- Genre: Sitcom
- Created by: Peter Segal; Ric Swartzlander;
- Starring: Justin Louis; Paula Marshall;
- Opening theme: Pleasant Valley Sunday
- Composer: Mark Mothersbaugh
- Country of origin: United States
- Original language: English
- No. of seasons: 1
- No. of episodes: 18 (5 unaired)

Production
- Executive producers: Susanne Daniels; Kate Juergens; Peter Segal; Ric Swartzlander;
- Producer: Michael Ewing
- Cinematography: Billy Dickson; Peter Smokler;
- Editors: Joel Goodman; David Helfand; Karen Segal; Bill Turro; Steve Welch;
- Running time: 30 minutes
- Production companies: First Move; Callahan Filmworks; Rude Mood Productions; NBC Studios;

Original release
- Network: NBC
- Release: September 24, 2002 – January 21, 2003

= Hidden Hills =

American sitcom television series

Hidden Hills is an American sitcom television series that aired on NBC from September 24, 2002, to January 21, 2003, during the 2002 fall line-up. Based on the book Surviving Suburbia, the series was created by Peter Segal and Ric Swartzlander. The theme song was "Pleasant Valley Sunday", made famous by The Monkees. Mark Mothersbaugh (co-founder of Devo) performed the version used on the show. The show was made by Ric Swartzlander's Rude Mood Productions and NBC.

==Cast==
===Main===
- Justin Louis as Doug Barber
- Paula Marshall as Dr.

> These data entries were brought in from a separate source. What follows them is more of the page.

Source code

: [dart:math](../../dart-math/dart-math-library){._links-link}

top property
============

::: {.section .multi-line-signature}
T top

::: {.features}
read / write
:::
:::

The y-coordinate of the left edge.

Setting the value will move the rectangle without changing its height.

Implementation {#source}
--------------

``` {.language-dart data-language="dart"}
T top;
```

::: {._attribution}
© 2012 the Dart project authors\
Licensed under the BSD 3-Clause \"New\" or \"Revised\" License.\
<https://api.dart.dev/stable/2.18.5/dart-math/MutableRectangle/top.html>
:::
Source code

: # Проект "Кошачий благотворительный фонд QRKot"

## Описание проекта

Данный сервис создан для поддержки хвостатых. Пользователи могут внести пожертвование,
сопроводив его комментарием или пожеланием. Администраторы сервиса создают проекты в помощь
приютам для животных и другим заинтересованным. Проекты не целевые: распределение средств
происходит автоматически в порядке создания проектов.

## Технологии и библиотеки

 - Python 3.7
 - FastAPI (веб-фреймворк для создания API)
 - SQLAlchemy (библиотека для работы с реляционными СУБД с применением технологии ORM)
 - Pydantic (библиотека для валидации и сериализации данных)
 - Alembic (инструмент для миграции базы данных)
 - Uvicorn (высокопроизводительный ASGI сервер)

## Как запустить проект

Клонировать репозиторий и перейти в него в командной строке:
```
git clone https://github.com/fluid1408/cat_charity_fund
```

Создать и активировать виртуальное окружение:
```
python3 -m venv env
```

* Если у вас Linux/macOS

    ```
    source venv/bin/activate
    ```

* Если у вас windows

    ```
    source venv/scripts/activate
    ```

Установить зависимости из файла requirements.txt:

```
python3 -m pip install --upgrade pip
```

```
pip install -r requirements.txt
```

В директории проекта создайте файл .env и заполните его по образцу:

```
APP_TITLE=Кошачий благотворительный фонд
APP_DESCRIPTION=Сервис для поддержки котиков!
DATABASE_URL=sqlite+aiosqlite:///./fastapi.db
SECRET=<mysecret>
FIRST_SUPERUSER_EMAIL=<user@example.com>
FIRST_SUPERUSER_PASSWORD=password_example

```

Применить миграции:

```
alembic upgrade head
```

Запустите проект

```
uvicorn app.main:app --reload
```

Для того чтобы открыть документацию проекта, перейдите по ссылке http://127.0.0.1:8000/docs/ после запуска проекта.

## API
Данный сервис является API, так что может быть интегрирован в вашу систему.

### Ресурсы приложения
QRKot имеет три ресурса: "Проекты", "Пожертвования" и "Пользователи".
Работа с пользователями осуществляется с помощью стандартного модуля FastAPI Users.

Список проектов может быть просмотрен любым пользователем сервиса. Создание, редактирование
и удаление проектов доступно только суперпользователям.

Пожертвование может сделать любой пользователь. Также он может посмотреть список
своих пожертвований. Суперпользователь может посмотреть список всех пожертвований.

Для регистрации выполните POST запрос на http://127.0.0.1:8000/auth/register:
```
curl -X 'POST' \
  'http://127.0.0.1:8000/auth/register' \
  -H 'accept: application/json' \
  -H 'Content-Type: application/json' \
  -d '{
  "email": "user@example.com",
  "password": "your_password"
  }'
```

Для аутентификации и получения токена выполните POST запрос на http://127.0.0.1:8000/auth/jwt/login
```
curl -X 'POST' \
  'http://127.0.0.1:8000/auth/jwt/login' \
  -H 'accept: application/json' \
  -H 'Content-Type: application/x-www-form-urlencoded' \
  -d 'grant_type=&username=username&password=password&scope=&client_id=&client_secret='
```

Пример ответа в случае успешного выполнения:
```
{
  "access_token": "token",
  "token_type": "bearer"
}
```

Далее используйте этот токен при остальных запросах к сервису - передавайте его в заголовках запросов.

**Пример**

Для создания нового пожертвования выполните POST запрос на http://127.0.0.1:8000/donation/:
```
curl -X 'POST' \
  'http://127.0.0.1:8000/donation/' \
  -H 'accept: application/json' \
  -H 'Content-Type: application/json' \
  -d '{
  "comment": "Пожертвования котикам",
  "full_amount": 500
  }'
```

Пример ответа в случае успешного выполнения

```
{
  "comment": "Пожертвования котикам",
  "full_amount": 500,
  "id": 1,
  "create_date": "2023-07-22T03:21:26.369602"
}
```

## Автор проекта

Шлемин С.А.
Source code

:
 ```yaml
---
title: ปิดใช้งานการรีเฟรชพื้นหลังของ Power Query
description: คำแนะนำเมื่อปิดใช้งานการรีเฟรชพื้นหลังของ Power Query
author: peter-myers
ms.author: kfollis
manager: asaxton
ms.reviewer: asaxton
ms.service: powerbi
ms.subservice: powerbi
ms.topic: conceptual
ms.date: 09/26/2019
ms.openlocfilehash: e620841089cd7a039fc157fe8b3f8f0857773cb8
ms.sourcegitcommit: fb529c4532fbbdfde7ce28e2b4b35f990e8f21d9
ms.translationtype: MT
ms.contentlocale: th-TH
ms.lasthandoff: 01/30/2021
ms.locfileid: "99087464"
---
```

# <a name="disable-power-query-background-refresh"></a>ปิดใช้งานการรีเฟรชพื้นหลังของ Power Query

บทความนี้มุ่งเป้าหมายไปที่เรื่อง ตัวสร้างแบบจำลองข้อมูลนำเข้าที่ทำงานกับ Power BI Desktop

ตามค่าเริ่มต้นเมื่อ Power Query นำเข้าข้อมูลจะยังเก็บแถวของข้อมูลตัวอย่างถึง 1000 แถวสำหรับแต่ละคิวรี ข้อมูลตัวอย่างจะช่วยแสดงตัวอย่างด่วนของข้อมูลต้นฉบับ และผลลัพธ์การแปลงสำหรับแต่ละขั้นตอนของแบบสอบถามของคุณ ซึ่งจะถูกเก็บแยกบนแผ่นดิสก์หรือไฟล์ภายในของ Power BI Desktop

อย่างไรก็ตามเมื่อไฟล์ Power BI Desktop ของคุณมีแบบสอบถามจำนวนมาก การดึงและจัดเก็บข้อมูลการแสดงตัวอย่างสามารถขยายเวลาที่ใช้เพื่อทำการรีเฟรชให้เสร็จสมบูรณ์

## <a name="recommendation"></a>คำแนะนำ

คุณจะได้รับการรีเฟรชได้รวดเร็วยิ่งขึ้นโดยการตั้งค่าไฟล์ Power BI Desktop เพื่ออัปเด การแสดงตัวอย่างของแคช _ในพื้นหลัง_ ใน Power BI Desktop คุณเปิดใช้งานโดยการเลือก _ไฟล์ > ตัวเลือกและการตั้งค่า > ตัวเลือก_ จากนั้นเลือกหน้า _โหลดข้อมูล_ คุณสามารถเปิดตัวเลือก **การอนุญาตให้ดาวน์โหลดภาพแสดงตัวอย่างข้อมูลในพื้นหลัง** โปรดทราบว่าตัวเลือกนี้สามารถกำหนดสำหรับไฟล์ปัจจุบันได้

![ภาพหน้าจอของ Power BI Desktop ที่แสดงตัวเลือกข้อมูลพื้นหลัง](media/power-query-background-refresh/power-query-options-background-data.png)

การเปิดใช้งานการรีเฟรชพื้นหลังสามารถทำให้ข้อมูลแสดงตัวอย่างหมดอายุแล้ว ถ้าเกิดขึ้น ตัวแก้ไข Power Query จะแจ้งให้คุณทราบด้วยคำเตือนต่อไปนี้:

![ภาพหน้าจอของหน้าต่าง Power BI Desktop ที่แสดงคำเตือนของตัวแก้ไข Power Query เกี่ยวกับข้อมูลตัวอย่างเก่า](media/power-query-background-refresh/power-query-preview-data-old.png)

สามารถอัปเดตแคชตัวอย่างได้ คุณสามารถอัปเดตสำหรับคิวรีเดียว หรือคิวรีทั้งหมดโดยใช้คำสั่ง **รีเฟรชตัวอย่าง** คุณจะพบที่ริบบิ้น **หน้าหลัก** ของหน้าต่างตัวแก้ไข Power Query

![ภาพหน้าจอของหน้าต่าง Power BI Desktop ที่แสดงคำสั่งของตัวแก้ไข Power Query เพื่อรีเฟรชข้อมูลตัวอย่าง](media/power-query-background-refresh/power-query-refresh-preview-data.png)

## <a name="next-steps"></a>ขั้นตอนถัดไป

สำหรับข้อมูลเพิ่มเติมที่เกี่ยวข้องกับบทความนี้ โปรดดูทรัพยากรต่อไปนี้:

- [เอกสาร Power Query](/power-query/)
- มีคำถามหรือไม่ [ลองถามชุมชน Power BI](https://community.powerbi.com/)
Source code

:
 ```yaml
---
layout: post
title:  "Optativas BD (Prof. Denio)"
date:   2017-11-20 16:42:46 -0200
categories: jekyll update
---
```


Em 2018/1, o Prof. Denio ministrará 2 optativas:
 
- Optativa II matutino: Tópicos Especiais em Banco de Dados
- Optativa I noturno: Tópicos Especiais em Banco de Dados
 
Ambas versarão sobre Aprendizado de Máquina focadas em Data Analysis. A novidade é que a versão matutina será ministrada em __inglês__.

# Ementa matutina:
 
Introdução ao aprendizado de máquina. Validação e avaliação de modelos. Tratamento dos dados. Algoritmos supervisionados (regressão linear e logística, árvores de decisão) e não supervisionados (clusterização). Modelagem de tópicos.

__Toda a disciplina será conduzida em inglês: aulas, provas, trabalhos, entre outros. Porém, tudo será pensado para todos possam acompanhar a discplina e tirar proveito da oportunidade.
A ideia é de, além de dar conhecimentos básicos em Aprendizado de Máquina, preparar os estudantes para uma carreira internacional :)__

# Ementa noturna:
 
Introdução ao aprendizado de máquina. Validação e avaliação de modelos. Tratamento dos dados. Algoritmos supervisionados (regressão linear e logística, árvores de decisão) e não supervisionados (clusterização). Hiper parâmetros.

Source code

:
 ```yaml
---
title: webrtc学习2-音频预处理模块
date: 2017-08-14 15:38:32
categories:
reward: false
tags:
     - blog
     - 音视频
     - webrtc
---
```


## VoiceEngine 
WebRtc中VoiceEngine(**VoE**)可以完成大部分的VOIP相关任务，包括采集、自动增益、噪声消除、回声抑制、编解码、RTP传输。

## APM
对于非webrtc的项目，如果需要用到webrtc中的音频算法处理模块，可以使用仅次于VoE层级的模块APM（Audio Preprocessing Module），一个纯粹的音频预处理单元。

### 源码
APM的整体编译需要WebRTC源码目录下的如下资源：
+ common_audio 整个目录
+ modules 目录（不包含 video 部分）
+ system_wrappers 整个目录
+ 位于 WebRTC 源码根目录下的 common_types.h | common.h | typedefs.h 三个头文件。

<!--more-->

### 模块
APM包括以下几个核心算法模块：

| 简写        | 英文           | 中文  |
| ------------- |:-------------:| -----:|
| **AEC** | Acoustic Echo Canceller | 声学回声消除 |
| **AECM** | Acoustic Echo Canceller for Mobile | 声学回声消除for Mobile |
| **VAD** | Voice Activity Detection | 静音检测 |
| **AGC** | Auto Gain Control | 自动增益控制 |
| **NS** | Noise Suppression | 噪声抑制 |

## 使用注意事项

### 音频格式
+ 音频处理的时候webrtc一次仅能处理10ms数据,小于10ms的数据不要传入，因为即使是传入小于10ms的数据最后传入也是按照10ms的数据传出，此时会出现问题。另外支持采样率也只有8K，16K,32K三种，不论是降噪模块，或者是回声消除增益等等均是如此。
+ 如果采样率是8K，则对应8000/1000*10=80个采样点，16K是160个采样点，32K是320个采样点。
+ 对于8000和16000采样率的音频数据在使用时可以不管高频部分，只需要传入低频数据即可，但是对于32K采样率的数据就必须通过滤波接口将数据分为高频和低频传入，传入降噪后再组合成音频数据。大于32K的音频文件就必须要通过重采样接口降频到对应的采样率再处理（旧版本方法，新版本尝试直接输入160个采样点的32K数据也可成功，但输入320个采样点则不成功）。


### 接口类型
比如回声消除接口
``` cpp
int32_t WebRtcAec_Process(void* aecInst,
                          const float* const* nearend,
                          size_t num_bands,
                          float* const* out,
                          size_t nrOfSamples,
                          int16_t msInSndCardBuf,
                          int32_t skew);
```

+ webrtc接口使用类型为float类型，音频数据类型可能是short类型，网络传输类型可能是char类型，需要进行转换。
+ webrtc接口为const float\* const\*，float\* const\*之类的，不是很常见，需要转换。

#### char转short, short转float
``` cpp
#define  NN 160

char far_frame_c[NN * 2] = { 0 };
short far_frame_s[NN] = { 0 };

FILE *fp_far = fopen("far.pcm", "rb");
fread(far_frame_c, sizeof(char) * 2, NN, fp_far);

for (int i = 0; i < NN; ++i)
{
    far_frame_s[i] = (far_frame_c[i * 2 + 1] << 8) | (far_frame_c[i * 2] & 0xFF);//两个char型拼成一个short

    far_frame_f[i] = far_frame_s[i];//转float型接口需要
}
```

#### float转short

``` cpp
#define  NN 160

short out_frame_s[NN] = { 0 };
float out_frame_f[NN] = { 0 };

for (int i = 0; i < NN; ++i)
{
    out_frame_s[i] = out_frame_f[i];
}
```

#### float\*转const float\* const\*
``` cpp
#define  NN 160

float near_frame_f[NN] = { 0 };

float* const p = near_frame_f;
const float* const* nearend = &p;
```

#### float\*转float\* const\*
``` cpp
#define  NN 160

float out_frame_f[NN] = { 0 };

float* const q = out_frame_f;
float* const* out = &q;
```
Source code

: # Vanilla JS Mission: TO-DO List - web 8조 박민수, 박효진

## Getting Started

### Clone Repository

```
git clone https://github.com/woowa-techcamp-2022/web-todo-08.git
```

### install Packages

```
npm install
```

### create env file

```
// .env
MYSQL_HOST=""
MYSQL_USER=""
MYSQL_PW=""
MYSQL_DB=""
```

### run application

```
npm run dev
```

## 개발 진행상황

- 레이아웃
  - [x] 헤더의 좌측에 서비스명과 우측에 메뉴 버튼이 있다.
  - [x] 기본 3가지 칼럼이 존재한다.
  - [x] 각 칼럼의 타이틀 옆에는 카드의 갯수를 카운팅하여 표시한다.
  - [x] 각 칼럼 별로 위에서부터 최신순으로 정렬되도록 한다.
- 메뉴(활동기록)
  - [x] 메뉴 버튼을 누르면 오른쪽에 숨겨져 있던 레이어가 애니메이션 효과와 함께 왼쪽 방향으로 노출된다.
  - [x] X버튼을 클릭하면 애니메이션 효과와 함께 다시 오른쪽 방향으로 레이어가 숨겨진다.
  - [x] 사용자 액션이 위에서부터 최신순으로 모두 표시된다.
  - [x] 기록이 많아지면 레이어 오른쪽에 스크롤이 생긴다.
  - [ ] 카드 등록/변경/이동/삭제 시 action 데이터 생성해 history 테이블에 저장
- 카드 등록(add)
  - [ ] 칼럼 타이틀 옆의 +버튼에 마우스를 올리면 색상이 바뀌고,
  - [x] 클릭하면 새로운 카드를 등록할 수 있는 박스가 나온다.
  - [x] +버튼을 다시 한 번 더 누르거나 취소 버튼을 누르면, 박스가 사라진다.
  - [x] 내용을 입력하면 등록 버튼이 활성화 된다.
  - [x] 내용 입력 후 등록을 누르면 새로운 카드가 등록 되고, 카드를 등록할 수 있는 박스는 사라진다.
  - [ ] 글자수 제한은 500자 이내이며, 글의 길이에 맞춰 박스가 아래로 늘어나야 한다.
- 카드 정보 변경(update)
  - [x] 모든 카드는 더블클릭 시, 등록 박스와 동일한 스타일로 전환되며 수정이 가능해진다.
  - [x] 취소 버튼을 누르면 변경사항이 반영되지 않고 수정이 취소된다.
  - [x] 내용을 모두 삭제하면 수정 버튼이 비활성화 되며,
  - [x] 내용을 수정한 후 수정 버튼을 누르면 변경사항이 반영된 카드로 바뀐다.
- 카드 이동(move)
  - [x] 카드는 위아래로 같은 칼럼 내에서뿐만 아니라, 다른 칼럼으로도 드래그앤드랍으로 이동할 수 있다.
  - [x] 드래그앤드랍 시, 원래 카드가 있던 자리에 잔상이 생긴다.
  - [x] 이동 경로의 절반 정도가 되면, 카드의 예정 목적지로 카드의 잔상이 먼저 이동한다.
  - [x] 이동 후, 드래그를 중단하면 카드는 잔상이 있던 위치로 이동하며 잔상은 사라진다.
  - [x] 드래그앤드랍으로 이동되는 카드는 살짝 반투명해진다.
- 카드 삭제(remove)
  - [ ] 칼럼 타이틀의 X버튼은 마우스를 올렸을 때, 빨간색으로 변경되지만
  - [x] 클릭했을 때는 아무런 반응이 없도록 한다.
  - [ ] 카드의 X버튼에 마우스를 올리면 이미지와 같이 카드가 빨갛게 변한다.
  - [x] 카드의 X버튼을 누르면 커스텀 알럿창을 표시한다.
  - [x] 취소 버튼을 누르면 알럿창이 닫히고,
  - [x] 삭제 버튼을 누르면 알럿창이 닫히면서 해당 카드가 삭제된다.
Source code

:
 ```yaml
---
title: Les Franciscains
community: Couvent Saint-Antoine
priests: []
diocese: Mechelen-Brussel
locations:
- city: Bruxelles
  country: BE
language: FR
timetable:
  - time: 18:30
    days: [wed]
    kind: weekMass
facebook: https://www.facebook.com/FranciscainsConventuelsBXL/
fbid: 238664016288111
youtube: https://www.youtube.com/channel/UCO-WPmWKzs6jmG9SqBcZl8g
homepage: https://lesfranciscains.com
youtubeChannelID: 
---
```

Janine Barber
- Kristin Bauer as Belinda Slypich
- Stacy Galina as Pam Asher
- Tamara Taylor as Sarah Timmerman
- Dondré Whitfield as Zack Timmerman
- Alexa Nikolas as Emily Barber
- Sean Marquette as Derek Barber

===Recurring===
- Cristián de la Fuente as Manolo
- Sandra McCoy as Miss Lily

==Episodes==

| No. | Title | Directed by | Written by | Original release date | Prod. code |
|---|---|---|---|---|---|
| 1 | "Pilot" | Robert Berlinger | Peter Segal & Ric Swartzlander | September 24, 2002 | 01001 |
| 2 | "The Mark of Manolo" | Michael Engler | Barbie Feldman | October 1, 2002 | 01003 |
| 3 | "The Affair" | Robert Berlinger | Gayle Abrams | October 8, 2002 | 01004 |
| 4 | "The Vasectomy" | Robert Berlinger | Lester Lewis | October 15, 2002 | 01006 |
| 5 | "The Getaway" | Robert Berlinger | Ric Swartzlander | October 22, 2002 | 01002 |
| 6 | "Halloween" | Michael Engler | Bob Kushell | October 29, 2002 | 01005 |
| 7 | "The Shocker" | Lev L. Spiro | Al Sonja L. Rice | November 12, 2002 | 01008 |
| 8 | "Coach Doug" | Robert Berlinger | Barbie Feldman | November 19, 2002 | 01009 |
| 9 | "The Birth" | Robert Berlinger | Bob Kushell | November 26, 2002 | 01011 |
| 10 | "Christmas" | Bryan Gordon | Lester Lewis | December 10, 2002 | 01010 |
| 11 | "The Visit" | Craig Zisk | Gayle Abrams | January 7, 2003 | 01012 |
| 12 | "The Concert" | Martha Coolidge | Taylor Hamra | January 14, 2003 | 01014 |
| 13 | "The Neighbors" | Michael McDonald | Al Sonja L. Rice | January 21, 2003 | 01013 |
| 14 | "The Feud" | Robert Berlinger | Jim Gerkin | Unaired | 01015 |
| 15 | "The Reunion" | Lev L. Spiro | Bob Kushell | Unaired | 01016 |
| 16 | "The Birthday" | Lev L. Spiro | Lester Lewis | Unaired | 01017 |
| 17 | "The Housewife" | Lawrence Trilling | Gayle Abrams | Unaired | 01018 |
| 18 | "The Motorcycle" | Alan Myerson | Jim Gerkin | Unaired | 01007 |

== Reception ==
An article in The Record newspaper in New Jersey stated that "Hidden Hills features the usual sitcom theme of jealousy but tackles it with intelligent writing. And Marshall sticks with an honest portrayal that doesn't go over the top."